Romain Sartre (RC Lens)
Difficile d'oublier un joueur affublé d'un tel patronyme. Et pourtant, qui se souvient qu'en février 2004, l'ancien Lyonnais avait été titularisé en Ligue des champions ? A l'autre bout du monde, un groupe de rock néo-zélandais avait décidé de célébrer l'événement à sa juste mesure en prenant pour nom The Romain Sartre's Experience. Depuis, c'est peu de dire que le type, passé par Laval et Sedan, en a bavé. Une prestation solide et un but à Sochaux samedi ont permis à Sartre, indésirable cet été, de se faire une place au soleil. Et au RCL de renouer avec la victoire : " Contre Lorient, je sentais que nous étions sur la bonne voie. Ce soir, c'est un peu différent comme nous prenons les trois points !" Philosophe, Romain Sartre ?
Sammy Traoré (Paris SG)
Soyons clair, samedi soir Sammy Traoré a été égal à lui-même. A savoir, quelconque et lent. C'est seulement par pur esthétisme qu'il se retrouve parmi nos onze types de la journée. Ca se passait à la 45ème minute : Bagayoko part seul au but avant de tergiverser et de se faire reprendre par Sakho. Action anecdotique au vu d'un ralenti montrant Traoré qui, après avoir servi l'attaquant Niçois sur un plateau, tente un joli grand écart pour tenter de se rattraper. Juste avant de se viander et de revenir en marchant. La grande classe et un freak, un vrai, dont rafolerait Tim Burton : Samy aux ciseaux de plomb.

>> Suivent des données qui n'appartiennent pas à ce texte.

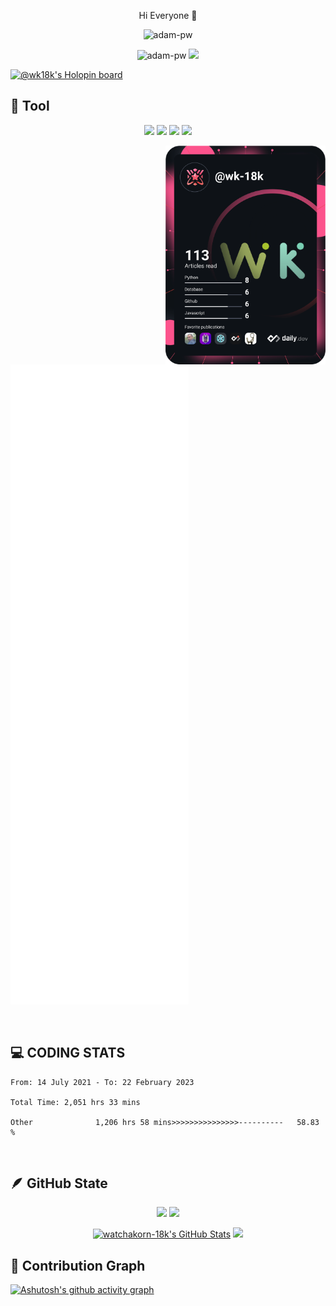 
<p align="center">Hi Everyone 👋</p>

<p align="center"><img src="https://readme-typing-svg.herokuapp.com?size=30&color=328AFF&center=true&vCenter=true&height=100&lines=Our+is+watchakorn-18k"
alt="adam-pw" /></a></p>
<p align="center">
   <a><img src="https://komarev.com/ghpvc/?username=watchakorn-18k&label=Profile%20views&color=5ceb38&style=for-the-badge"
alt="adam-pw" /></a>
  <a href="https://discord.gg/AsZgC95SYu" alt="Discord" title="Dev Pro Tips Discussion & Support Server">
    <img src="https://img.shields.io/discord/639137693975969803?color=%23E4A14D&label=Discord%2018K%20%E2%84%A2%20Official&logo=discord&logoColor=white&style=for-the-badge"/></a>
</p>


[![@wk18k's Holopin board](https://holopin.me/wk18k)](https://holopin.io/@wk18k)


## 🔨 Tool
<p align="center" >
   <img height="50px" src="https://camo.githubusercontent.com/a3ccfae79c559d3ff0c7ece89882c93bf278d01f0d2a1d908e19497630dca49d/68747470733a2f2f692e67697068792e636f6d2f6d656469612f4c4d7439363338644f38646674416a74636f2f3230302e77656270" />
   <img height="50px" src="https://camo.githubusercontent.com/4d67389739aa53e876a878719fa61eeebea468ae0be6af71903fa8c4c9b72018/68747470733a2f2f692e67697068792e636f6d2f6d656469612f49647941514a564e326b56504e55726f6a4d2f3230302e77656270" />
<img height="50px" src="https://camo.githubusercontent.com/0cad3f969b0946abd0e5f16e9ed1ff78a2495a40c2bb5c6414aefd4be76505aa/68747470733a2f2f692e67697068792e636f6d2f6d656469612f4b7a4a6b7a6a676766474e355079366e6b542f3230302e77656270" />
<img height="50px" src="https://skillicons.dev/icons?i=js,html,css,flask,sqlite,ps,pr,ae,mongodb,jquery,nginx,figma,discord" />
   
   
</p>


<div align="center">
  <a href="https://api.daily.dev/wk-18k" target="_blank">
    <img
      width="256"
      align="right"
      src="devcard.svg"
      style=""
    />
  </a>
</div>
<p>
<img src="github-metrics.svg">
</p>
<br>
    
## 💻 CODING STATS 
<!--START_SECTION:waka-->

```text
From: 14 July 2021 - To: 22 February 2023

Total Time: 2,051 hrs 33 mins

Other              1,206 hrs 58 mins>>>>>>>>>>>>>>>----------   58.83 %
```

<!--END_SECTION:waka-->

<br> 

## 🪶 GitHub State
<p align="center" ><a href="#"><img width="500px" src="http://github-profile-summary-cards.vercel.app/api/cards/stats?username=watchakorn-18k&theme=monokai" /></a>
<a href="#"><img width="500px" src="http://github-profile-summary-cards.vercel.app/api/cards/productive-time?username=watchakorn-18k&theme=monokai&utcOffset=8" /></a>
<p align="center" >  <a href="https://awesome-github-stats.azurewebsites.net/index.html??cardType=level-alternate&theme=monokai&Text=DDA22A"><img  alt="watchakorn-18k's GitHub Stats" height="250px" src="https://awesome-github-stats.azurewebsites.net/user-stats/watchakorn-18k?cardType=level-alternate&theme=monokai&Text=DDA22A" /></a>
<a href="#"><img height="250px" src="http://github-profile-summary-cards.vercel.app/api/cards/repos-per-language?username=watchakorn-18k&theme=monokai" /></a>
</p>

## 📐 Contribution Graph 
[![Ashutosh's github activity graph](https://github-readme-activity-graph.cyclic.app/graph?username=watchakorn-18k&bg_color=181617&color=ffffff&line=00f5c4&point=403d3d&area=true&hide_border=true)](https://github.com/ashutosh00710/github-readme-activity-graph)
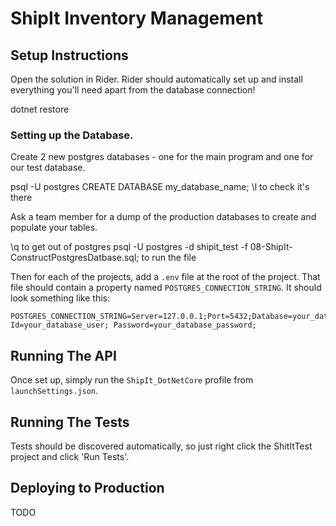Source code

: # ShipIt Inventory Management

## Setup Instructions
Open the solution in Rider.
Rider should automatically set up and install everything you'll need apart from the database connection!

dotnet restore

### Setting up the Database.
Create 2 new postgres databases - one for the main program and one for our test database.

psql -U postgres 
CREATE DATABASE my_database_name;
\l to check it's there 

Ask a team member for a dump of the production databases to create and populate your tables.

\q to get out of postgres 
psql -U postgres -d shipit_test -f 08-ShipIt-ConstructPostgresDatbase.sql; to run the file

Then for each of the projects, add a `.env` file at the root of the project.
That file should contain a property named `POSTGRES_CONNECTION_STRING`.
It should look something like this:
```
POSTGRES_CONNECTION_STRING=Server=127.0.0.1;Port=5432;Database=your_database_name;User Id=your_database_user; Password=your_database_password;
```

## Running The API
Once set up, simply run the `ShipIt_DotNetCore` profile from `launchSettings.json`.

## Running The Tests
Tests should be discovered automatically, so just right click the ShitItTest project and click 'Run Tests'.

## Deploying to Production
TODO
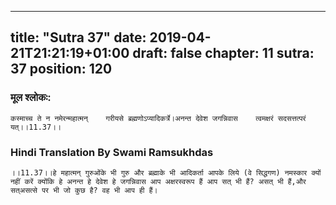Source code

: 
---
title: "Sutra 37"
date: 2019-04-21T21:21:19+01:00
draft: false
chapter: 11
sutra: 37
position: 120
---
### मूल श्लोकः:
```
कस्माच्च ते न नमेरन्महात्मन्    गरीयसे ब्रह्मणोऽप्यादिकर्त्रे।अनन्त देवेश जगन्निवास    त्वमक्षरं सदसत्तत्परं यत्।।11.37।।

```

### Hindi Translation By Swami Ramsukhdas
```
।।11.37।।हे महात्मन् गुरुओंके भी गुरु और ब्रह्माके भी आदिकर्ता आपके लिये (वे सिद्धगण) नमस्कार क्यों नहीं करें क्योंकि हे अनन्त हे देवेश हे जगन्निवास आप अक्षरस्वरूप हैं आप सत् भी हैं? असत् भी हैं,और सत्असत्से पर भी जो कुछ है? वह भी आप ही हैं।

```

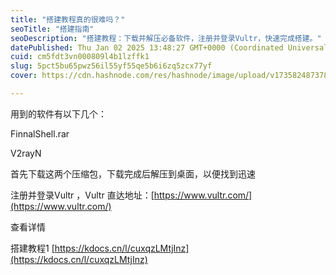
 ```yaml
---
title: "搭建教程真的很难吗？"
seoTitle: "搭建指南"
seoDescription: "搭建教程：下载并解压必备软件，注册并登录Vultr，快速完成搭建。"
datePublished: Thu Jan 02 2025 13:48:27 GMT+0000 (Coordinated Universal Time)
cuid: cm5fdt3vn000809l4b1lzffk1
slug: 5pct5bu65pwz56il55yf55qe5b6i6zq5zcx77yf
cover: https://cdn.hashnode.com/res/hashnode/image/upload/v1735824873783/2ebcafdf-126a-4b44-a2e6-53c97a73fb3e.jpeg

---
```


用到的软件有以下几个：

FinnalShell.rar

V2rayN

首先下载这两个压缩包，下载完成后解压到桌面，以便找到迅速

注册并登录Vultr ，Vultr 直达地址：[https://www.vultr.com/](https://www.vultr.com/)

查看详情

搭建教程1 [https://kdocs.cn/l/cuxqzLMtjInz](https://kdocs.cn/l/cuxqzLMtjInz)
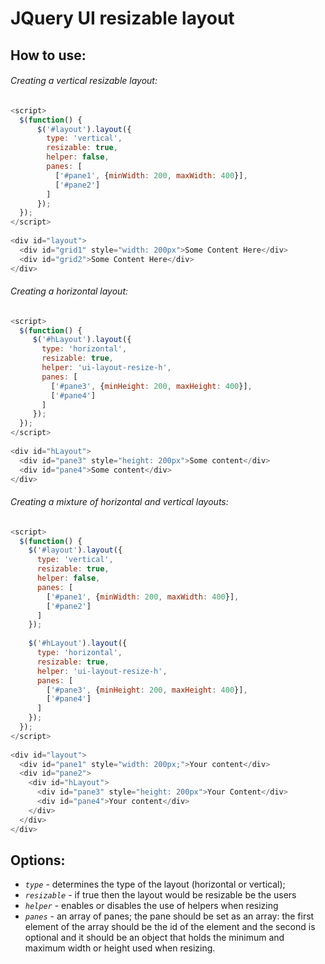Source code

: JQuery UI resizable layout
==========================


How to use:
-----------

###### Creating a vertical resizable layout:

```javascript
<script>
  $(function() {
      $('#layout').layout({
        type: 'vertical',
        resizable: true,
        helper: false,
        panes: [
          ['#pane1', {minWidth: 200, maxWidth: 400}],
          ['#pane2']
        ]
      });
  });
</script>
  
<div id="layout">
  <div id="grid1" style="width: 200px">Some Content Here</div>
  <div id="grid2">Some Content Here</div>
</div>
```

###### Creating a horizontal layout:

```javascript
<script>
  $(function() {
     $('#hLayout').layout({
       type: 'horizontal',
       resizable: true,
       helper: 'ui-layout-resize-h',
       panes: [
         ['#pane3', {minHeight: 200, maxHeight: 400}],
         ['#pane4']
       ]
     });
  });
</script>
  
<div id="hLayout">
  <div id="pane3" style="height: 200px">Some content</div>
  <div id="pane4">Some content</div>
</div>
```
###### Creating a mixture of horizontal and vertical layouts:

```javascript
<script>
  $(function() {
    $('#layout').layout({
      type: 'vertical',
      resizable: true,
      helper: false,
      panes: [
        ['#pane1', {minWidth: 200, maxWidth: 400}],
        ['#pane2']
      ]
    });
                     
    $('#hLayout').layout({
      type: 'horizontal',
      resizable: true,
      helper: 'ui-layout-resize-h',
      panes: [
        ['#pane3', {minHeight: 200, maxHeight: 400}],
        ['#pane4']
      ]
    });
  });
</script>
  
<div id="layout">
  <div id="pane1" style="width: 200px;">Your content</div>
  <div id="pane2">
    <div id="hLayout">
      <div id="pane3" style="height: 200px">Your Content</div>
      <div id="pane4">Your content</div>
    </div>
  </div>
</div>
```
Options:
--------

- *`type`* - determines the type of the layout (horizontal or vertical);
- *`resizable`* - if true then the layout would be resizable be the users
- *`helper`* - enables or disables the use of helpers when resizing
- *`panes`* - an array of panes; the pane should be set as an array: the first element of the array should be the id of the element and the second is optional and it should be an object that holds the minimum and maximum width or height used when resizing.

Stéphane Grichting (AJ Auxerre)
L'AJA est troisième au classement de la Ligue 1 après 13 journées. Oui, avec Grichting titulaire.
MILIEU
Moussa Sissoko (Toulouse)
Raymond l'avait appelé en sélection rien que pour faire parler les cons. Une vieille habitude du sélectionneur. Depuis, Sissoko emporte tout sur son passage, enchaînant les matchs de haute volée et les buts (déjà six en L1 cette saison). D'ailleurs, c'est sûrement loin d'être terminé. Du coup Domenech va devoir trouver une place dans la maison bleue au nouvel homme fort du TFC à un poste où il y a déjà du monde. Et qui c'est qui a l'air d'un con maintenant ?
Florent Balmont (LOSC)
Lorsque Laurent Blanc affirmait avant Lille-Bordeaux « Les joueurs de petite taille ne vont pas grandir de vingt centimètres », on imaginait son petit rictus crâneur et la touillette qui en sort. On s'est surtout dit qu'il commençait sérieusement à avoir le melon, le Président . Juste avant la rencontre, Mavuba, Arnold mais sans Willy, lance : « On va essayer d'être bons en coups de pied arrêtés », avec un gros clin d'oeil bien appuyé à la caméra. Résultat, 2-0 pour Lille et un nombre hallucinant de ballons arrachés par les nains dans les pieds des grandes bringues bordelaises. Parmi les trois du milieu, on a choisi Florent Balmont, pour l'ensemble de son oeuvre et son look de vigile un peu énervé avec son rott qui l'attend au vestiaire.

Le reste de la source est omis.